Interaction inside concurrent programs
Why should we consider the problem of synchronization? In many cases, we need multiple processes or threads to cooperate with each other to complete a task, and multiple serial programs may all have to access a shared resource, or pass some data to each other. In this case, we need to coordinate the execution of the programs. The role of synchronization is to avoid possible conflicts during concurrent access to shared resources, as well as to ensure the orderly passing of information.
According to the principle of synchronization, if a program wants to use a shared resource, it must first request the resource and obtain access to it. When a program no longer needs a resource, it needs to give up access to it (release the resource). At the same time, a resource should be occupied by only one program, and a program’s request for a resource should not cause other programs that are accessing the resource to interrupt, but should wait until the occupying program releases the resource before requesting it.

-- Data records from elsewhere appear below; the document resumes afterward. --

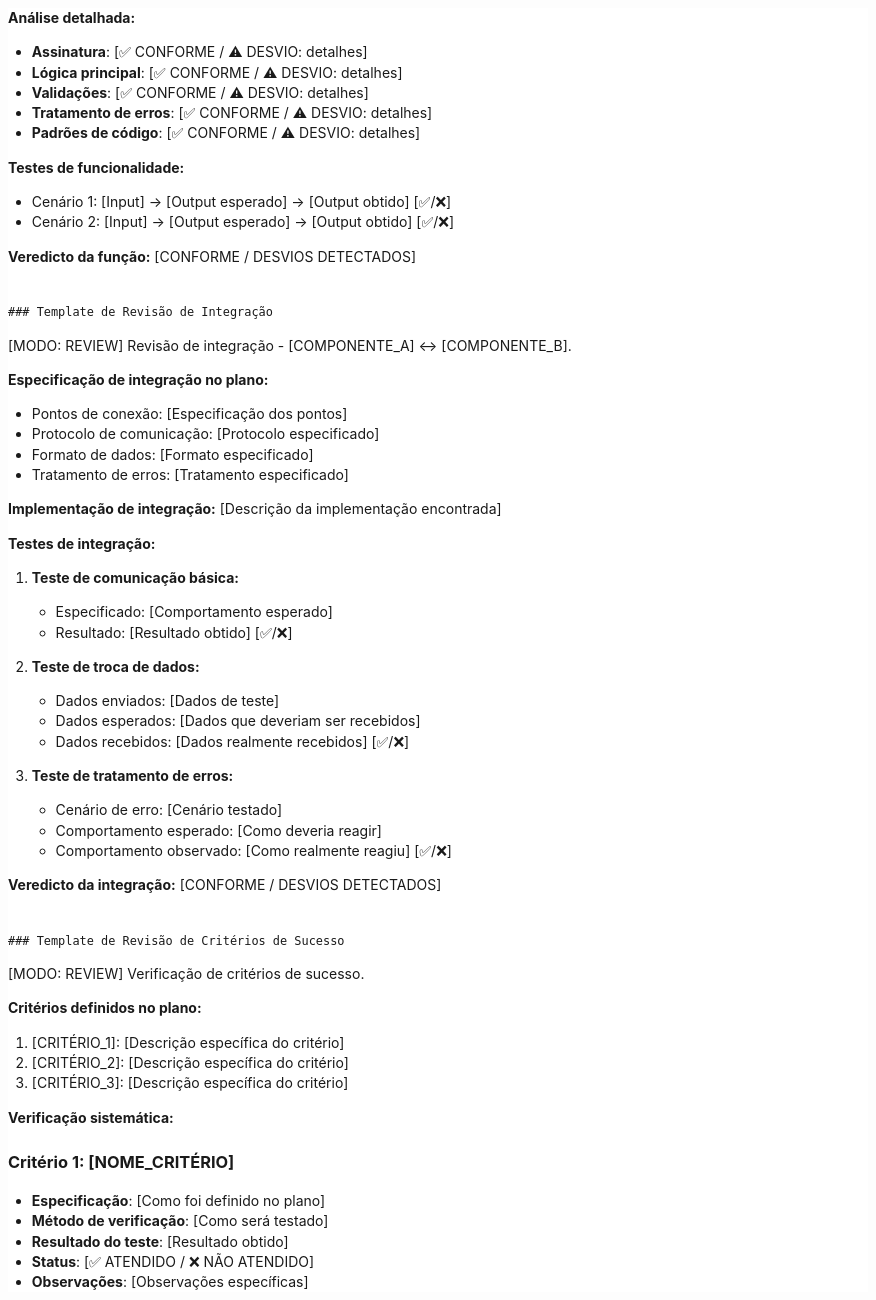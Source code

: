 **Análise detalhada:**
- **Assinatura**: [✅ CONFORME / ⚠️ DESVIO: detalhes]
- **Lógica principal**: [✅ CONFORME / ⚠️ DESVIO: detalhes]  
- **Validações**: [✅ CONFORME / ⚠️ DESVIO: detalhes]
- **Tratamento de erros**: [✅ CONFORME / ⚠️ DESVIO: detalhes]
- **Padrões de código**: [✅ CONFORME / ⚠️ DESVIO: detalhes]

**Testes de funcionalidade:**
- Cenário 1: [Input] → [Output esperado] → [Output obtido] [✅/❌]
- Cenário 2: [Input] → [Output esperado] → [Output obtido] [✅/❌]

**Veredicto da função:** [CONFORME / DESVIOS DETECTADOS]
```

### Template de Revisão de Integração
```
[MODO: REVIEW] Revisão de integração - [COMPONENTE_A] ↔ [COMPONENTE_B].

**Especificação de integração no plano:**
- Pontos de conexão: [Especificação dos pontos]
- Protocolo de comunicação: [Protocolo especificado]
- Formato de dados: [Formato especificado]
- Tratamento de erros: [Tratamento especificado]

**Implementação de integração:**
[Descrição da implementação encontrada]

**Testes de integração:**
1. **Teste de comunicação básica:**
   - Especificado: [Comportamento esperado]
   - Resultado: [Resultado obtido] [✅/❌]

2. **Teste de troca de dados:**
   - Dados enviados: [Dados de teste]
   - Dados esperados: [Dados que deveriam ser recebidos]
   - Dados recebidos: [Dados realmente recebidos] [✅/❌]

3. **Teste de tratamento de erros:**
   - Cenário de erro: [Cenário testado]
   - Comportamento esperado: [Como deveria reagir]
   - Comportamento observado: [Como realmente reagiu] [✅/❌]

**Veredicto da integração:** [CONFORME / DESVIOS DETECTADOS]
```

### Template de Revisão de Critérios de Sucesso
```
[MODO: REVIEW] Verificação de critérios de sucesso.

**Critérios definidos no plano:**
1. [CRITÉRIO_1]: [Descrição específica do critério]
2. [CRITÉRIO_2]: [Descrição específica do critério]
3. [CRITÉRIO_3]: [Descrição específica do critério]

**Verificação sistemática:**

### Critério 1: [NOME_CRITÉRIO]
- **Especificação**: [Como foi definido no plano]
- **Método de verificação**: [Como será testado]
- **Resultado do teste**: [Resultado obtido]
- **Status**: [✅ ATENDIDO / ❌ NÃO ATENDIDO]
- **Observações**: [Observações específicas]
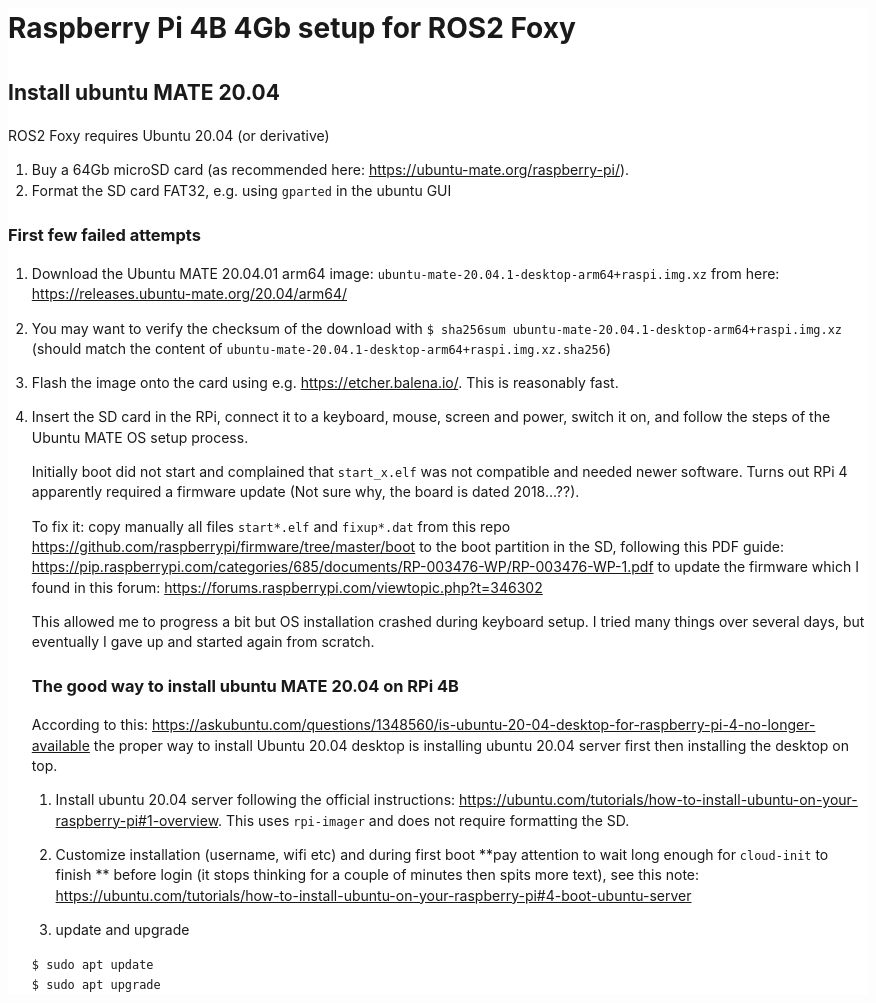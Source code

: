 # Raspberry Pi 4B 4Gb setup for ROS2 Foxy

## Install ubuntu MATE 20.04 

ROS2 Foxy requires Ubuntu 20.04 (or derivative)

1. Buy a 64Gb microSD card (as recommended here: https://ubuntu-mate.org/raspberry-pi/).
2. Format the SD card FAT32, e.g. using `gparted` in the ubuntu GUI

### First few failed attempts

1. Download the Ubuntu MATE 20.04.01 arm64 image: `ubuntu-mate-20.04.1-desktop-arm64+raspi.img.xz` from here: https://releases.ubuntu-mate.org/20.04/arm64/ 

2. You may want to verify the checksum of the download with `$ sha256sum ubuntu-mate-20.04.1-desktop-arm64+raspi.img.xz` (should match the content of `ubuntu-mate-20.04.1-desktop-arm64+raspi.img.xz.sha256`)

3. Flash the image onto the card using e.g. https://etcher.balena.io/. This is reasonably fast.

4. Insert the SD card in the RPi, connect it to a keyboard, mouse, screen and power, switch it on, and follow the steps of the Ubuntu MATE OS setup process. 

   Initially boot did not start and complained that `start_x.elf` was not compatible and needed newer software. Turns out RPi 4 apparently required a firmware update (Not sure why, the board is dated 2018...??).

   To fix it: copy manually all files `start*.elf` and `fixup*.dat` from this repo https://github.com/raspberrypi/firmware/tree/master/boot to the boot partition in the SD, following this PDF guide: https://pip.raspberrypi.com/categories/685/documents/RP-003476-WP/RP-003476-WP-1.pdf to update the firmware which I found in this forum: https://forums.raspberrypi.com/viewtopic.php?t=346302

   This allowed me to progress a bit but OS installation crashed during keyboard setup. I tried many things over several days, but eventually I gave up and started again from scratch.

   ### The good way to install ubuntu MATE 20.04 on RPi 4B

   According to this: https://askubuntu.com/questions/1348560/is-ubuntu-20-04-desktop-for-raspberry-pi-4-no-longer-available the proper way to install Ubuntu 20.04 desktop is installing ubuntu 20.04 server first then installing the desktop on top.

   1. Install ubuntu 20.04 server following the official instructions: https://ubuntu.com/tutorials/how-to-install-ubuntu-on-your-raspberry-pi#1-overview. This uses `rpi-imager` and does not require formatting the SD.
   2. Customize installation (username, wifi etc) and during first boot **pay attention to wait long enough for `cloud-init` to finish ** before login (it stops thinking for a couple of minutes then spits more text), see this note: https://ubuntu.com/tutorials/how-to-install-ubuntu-on-your-raspberry-pi#4-boot-ubuntu-server

   3. update and upgrade

   ```bash
   $ sudo apt update
   $ sudo apt upgrade
   ```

Data transfer is also known as communication within a concurrent program, and in addition to synchronization, we can also manage communication using asynchronous, which allows data to be sent to the data recipient without delay. If the data recipient is not ready to receive the data, it does not cause the data recipient to wait and the data is temporarily stored in the communication cache. The communication cache is a special shared resource that can be used by multiple programs at the same time, and the data receiver can receive it when it is ready by organizing the queue according to the FIFO.
Whether it’s multiple CPUs, multiple processes or multiple threads, as long as there is data sharing between them, synchronization issues are bound to be involved.
To get a better idea of the synchronization problem, let’s illustrate it with a counter example. Suppose that thread A creates a counter Count with an initial value of 1, which is shared with thread B. Thread A and B perform the same task concurrently: query the database for the eligible data and write it to . /temp file. The task flow is roughly as follows.
- read the value from the counter.
- query 10,000 pieces of data from the database at a time, if a is used to represent the counter value, then the query range is: [a, a+10000).
- iterate through the query data and compose a new data set of the data that meet the conditions
- write the data set to the . /temp file.
- add 10000 to the value of the counter, i.e. c = c+10000.
- check whether all the data is read, if so, the program exits, otherwise repeat the above steps.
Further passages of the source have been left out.